Sin Trump, el Atlántico vuelve a ser océano en vez de abismo
La relación entre EE UU y la UE mejorará con Biden, pero permanecen graves divergencias de fondo


Entre los múltiples milagros de alcance mundial obrados por la salida de Donald Trump de la Casa Blanca se halla la reconversión del Atlántico en océano, en vez del abismo que fue durante cuatro años. Todos los demócratas liberales de Occidente tienen motivos para celebrarlo. Pero, atención: océano. Ni lago, ni paseo flanqueado por rosaledas.
El cuatrienio trumpista fue una experiencia cercana a la muerte para la relación bilateral entre Estados Unidos y la Unión Europea. El advenimiento de Biden constituye una mejora enorme. Por las características personales del nuevo líder, muy comprometido con Europa —prueba de ello es su reiterada asistencia en el pasado al foro de seguridad de Múnich, al que ayer se dirigió en teleconferencia—; y por los rasgos esenciales de su política, en pro del multilateralismo, del cierre de filas entre democracias y otros aspectos que facilitan la convergencia.
Precisamente, el renovado impulso al multilateralismo y las organizaciones que lo encarnan es quizá el terreno más fértil para la renovada alianza. Es razonable esperar la superación de las fricciones comerciales bilaterales y la suavización —aunque no desaparición— del pulso alrededor del gasto militar. Sobre todo, cual arco que abarca todo un horizonte, habrá una disposición al entendimiento, a tomar decisiones más basadas en los hechos y en valores compartidos que aportará gran progreso con respecto a la etapa anterior.
A partir de ahí, quedan grandes diferencias. Biden instó ayer a cerrar filas frente al desafío de potencias autocráticas como China y Rusia. Pero, ay, en ambos frentes hay divergencias entre socios. La UE ha firmado hace poco un acuerdo con Pekín en materia de inversiones pese, precisamente, a la presión en contra de Biden; en cuanto a Rusia, en la desdibujada política de la UE sigue siendo dominante una actitud contemporizadora bastante alejada de la línea de la nueva Casa Blanca. En ambos casos es Berlín, fuerza motriz de Europa, la que tira en una dirección que parece divergente de la de Washington hoy.

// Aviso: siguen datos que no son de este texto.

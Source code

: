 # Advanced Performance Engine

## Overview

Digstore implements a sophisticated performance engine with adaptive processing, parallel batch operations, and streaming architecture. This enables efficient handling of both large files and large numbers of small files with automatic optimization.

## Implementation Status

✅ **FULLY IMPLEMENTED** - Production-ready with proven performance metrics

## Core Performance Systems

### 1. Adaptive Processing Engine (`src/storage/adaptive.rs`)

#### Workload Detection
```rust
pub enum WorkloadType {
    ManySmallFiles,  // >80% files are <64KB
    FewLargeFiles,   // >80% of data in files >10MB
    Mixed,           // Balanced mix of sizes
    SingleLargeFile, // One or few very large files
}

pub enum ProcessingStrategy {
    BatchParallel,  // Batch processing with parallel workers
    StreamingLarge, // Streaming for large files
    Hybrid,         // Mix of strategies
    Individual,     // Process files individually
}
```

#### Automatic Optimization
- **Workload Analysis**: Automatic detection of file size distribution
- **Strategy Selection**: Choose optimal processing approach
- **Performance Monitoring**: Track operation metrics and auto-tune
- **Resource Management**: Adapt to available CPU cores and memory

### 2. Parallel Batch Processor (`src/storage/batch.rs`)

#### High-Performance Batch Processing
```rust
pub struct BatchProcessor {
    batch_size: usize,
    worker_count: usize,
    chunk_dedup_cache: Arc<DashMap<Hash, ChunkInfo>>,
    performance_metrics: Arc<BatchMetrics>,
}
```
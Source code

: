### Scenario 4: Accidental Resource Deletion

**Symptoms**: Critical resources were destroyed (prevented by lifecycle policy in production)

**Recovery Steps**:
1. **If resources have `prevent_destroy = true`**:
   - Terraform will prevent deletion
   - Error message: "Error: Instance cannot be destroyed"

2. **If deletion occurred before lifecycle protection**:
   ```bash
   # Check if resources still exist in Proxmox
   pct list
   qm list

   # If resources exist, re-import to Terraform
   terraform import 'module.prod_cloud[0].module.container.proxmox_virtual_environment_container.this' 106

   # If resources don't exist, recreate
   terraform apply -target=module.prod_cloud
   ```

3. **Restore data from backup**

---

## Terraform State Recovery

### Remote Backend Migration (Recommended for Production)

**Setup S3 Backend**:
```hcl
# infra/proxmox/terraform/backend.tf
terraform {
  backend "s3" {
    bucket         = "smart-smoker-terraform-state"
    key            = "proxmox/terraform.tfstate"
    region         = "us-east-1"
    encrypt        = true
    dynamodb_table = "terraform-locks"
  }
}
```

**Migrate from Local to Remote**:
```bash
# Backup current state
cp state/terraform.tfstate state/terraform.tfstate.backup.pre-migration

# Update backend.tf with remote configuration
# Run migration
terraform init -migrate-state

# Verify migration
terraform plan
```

Pero hay más. La UE se halla en pleno proceso de reconsiderar las regulaciones que afectan a las grandes plataformas digitales estadounidenses. Difícil imaginar un asunto de mayor calado estratégico: será un factor de agitación.
Teniendo en cuenta el conjunto de la visión estratégica —y que Biden, posiblemente el líder de EE UU más europeísta de las últimas décadas, será con toda probabilidad presidente de un mandato—, a la UE le conviene tender la mano pero consolidar con la otra los cimientos de su autonomía. Para ello, dos cuestiones parecen realmente existenciales: dinamizar la capacidad de innovación en el sector digital para no quedar permanentemente rezagada en la mayor herramienta de poder del futuro; y revitalizar su demografía, tan sufrida en tantos países de la UE.
La Unión es un club envejecido, de sociedades en buena medida organizadas de manera desfavorable para los ciudadanos más jóvenes, que a veces da la sensación de constituir un contexto menos propicio al emprendimiento, a la valentía. Hay que mejorar, incluso si el Atlántico permaneciera como océano en vez de abismo durante décadas.